Table.1 Immune checkpoint CD80.
Checkpoint receptor | Alternate name | Extracellular domain | Ligand | Function of ligand-receptor interaction | Expression |
CD80 |
B7-1; B7 BB1; CD28LG CD28LG1 |
IgV+IgC |
CD28 CTLA-4 (CD152) PD-L1 (CD274) |
Co-stimulatory | Monocytes, activated B cells, activated T cells, macrophages, and antigen-presenting cells (APCs) |
As the receptor of both CD28 and CTLA-4, CD80 can be found on the surface of various immune cells, which include monocytes, activated B cells, activated T cells, macrophages, and antigen-presenting cells (APCs). For most human malignancies, the expression of CD80 is downregulated, which results in immune surveillance evasion and the failure of immune recognition.

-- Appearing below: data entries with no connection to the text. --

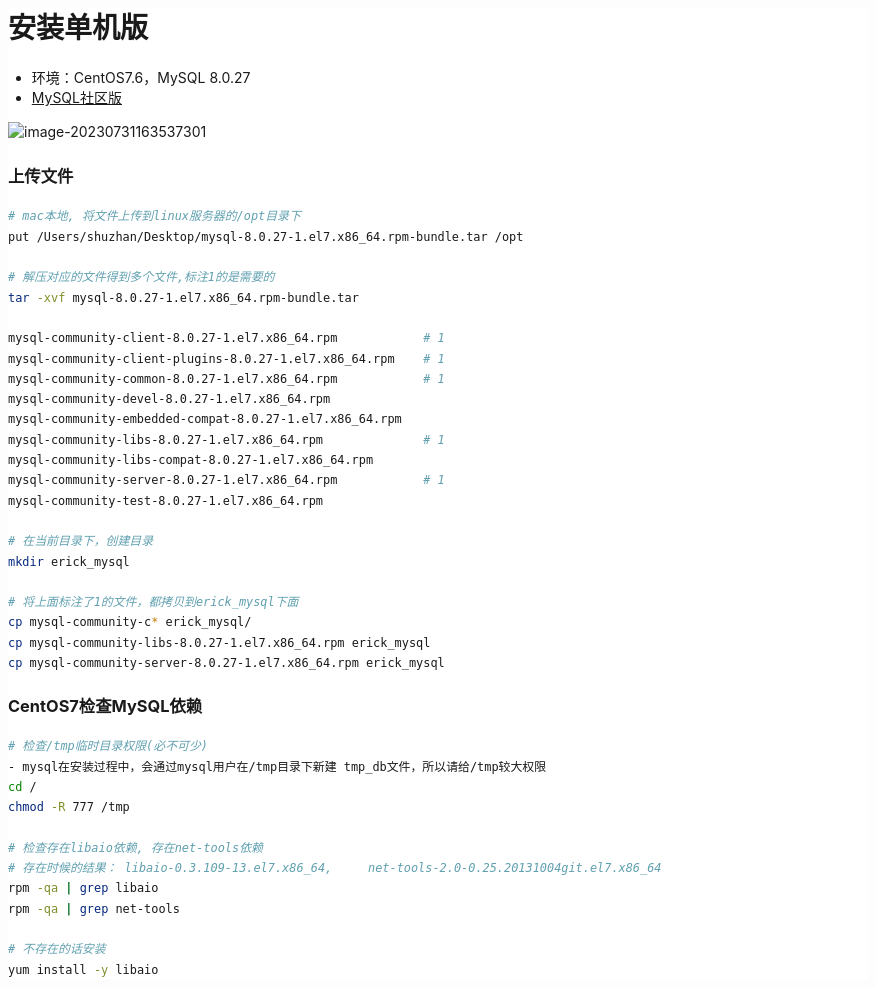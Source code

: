 # 安装单机版

- 环境：CentOS7.6，MySQL 8.0.27
- [MySQL社区版](https://downloads.mysql.com/archives/community/)

![image-20230731163537301](https://erick-typora-image.oss-cn-shanghai.aliyuncs.com/img/image-20230731163537301.png)

### 上传文件

```bash
# mac本地, 将文件上传到linux服务器的/opt目录下
put /Users/shuzhan/Desktop/mysql-8.0.27-1.el7.x86_64.rpm-bundle.tar /opt

# 解压对应的文件得到多个文件,标注1的是需要的
tar -xvf mysql-8.0.27-1.el7.x86_64.rpm-bundle.tar

mysql-community-client-8.0.27-1.el7.x86_64.rpm            # 1
mysql-community-client-plugins-8.0.27-1.el7.x86_64.rpm    # 1
mysql-community-common-8.0.27-1.el7.x86_64.rpm            # 1
mysql-community-devel-8.0.27-1.el7.x86_64.rpm
mysql-community-embedded-compat-8.0.27-1.el7.x86_64.rpm
mysql-community-libs-8.0.27-1.el7.x86_64.rpm              # 1
mysql-community-libs-compat-8.0.27-1.el7.x86_64.rpm
mysql-community-server-8.0.27-1.el7.x86_64.rpm            # 1 
mysql-community-test-8.0.27-1.el7.x86_64.rpm

# 在当前目录下，创建目录
mkdir erick_mysql

# 将上面标注了1的文件，都拷贝到erick_mysql下面
cp mysql-community-c* erick_mysql/
cp mysql-community-libs-8.0.27-1.el7.x86_64.rpm erick_mysql
cp mysql-community-server-8.0.27-1.el7.x86_64.rpm erick_mysql
```

### CentOS7检查MySQL依赖

```bash
# 检查/tmp临时目录权限(必不可少)
- mysql在安装过程中，会通过mysql用户在/tmp目录下新建 tmp_db文件，所以请给/tmp较大权限
cd /
chmod -R 777 /tmp

# 检查存在libaio依赖, 存在net-tools依赖
# 存在时候的结果： libaio-0.3.109-13.el7.x86_64,     net-tools-2.0-0.25.20131004git.el7.x86_64
rpm -qa | grep libaio 
rpm -qa | grep net-tools

# 不存在的话安装
yum install -y libaio
```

CD80 is the receptor for both CD28 and CTLA-4 protein. In general, CD80 binds to CD28/CTLA-4 with lower affinity and fast binding kinetics. As an important costimulatory signal, this interaction results in T and B cell activation, proliferation, and differentiation. Besides, CD80 is efficient for cytotoxic T cell activation and dendritic cell licensing. Recent studies have shown that CD80 also interacts with a different ligand on Natural Killer cells, which results in cell death. The activation of the CD80 signal can increase the expression of pro-apoptotic molecules and decrease the expression of anti-apoptotic proteins, thereby inducing tumor cell apoptosis and inhibiting their growth.
Studies have shown that a variety of hematological malignancies have low or no expression of CD80 molecules. The transfer of CD80 molecules into tumor cells enhances their immunogenicity and promotes the activation of anti-tumor T cells. Clinical trials have shown that blocking CD28-CD80/CD86 signaling can sensitize chemotherapy drugs and significantly reduce tumor burden. In this case, CD80 has been served as a potential target for drug discovery against various tumors. Now, several CD80-targeting therapeutics have been discovered for tumor treatment.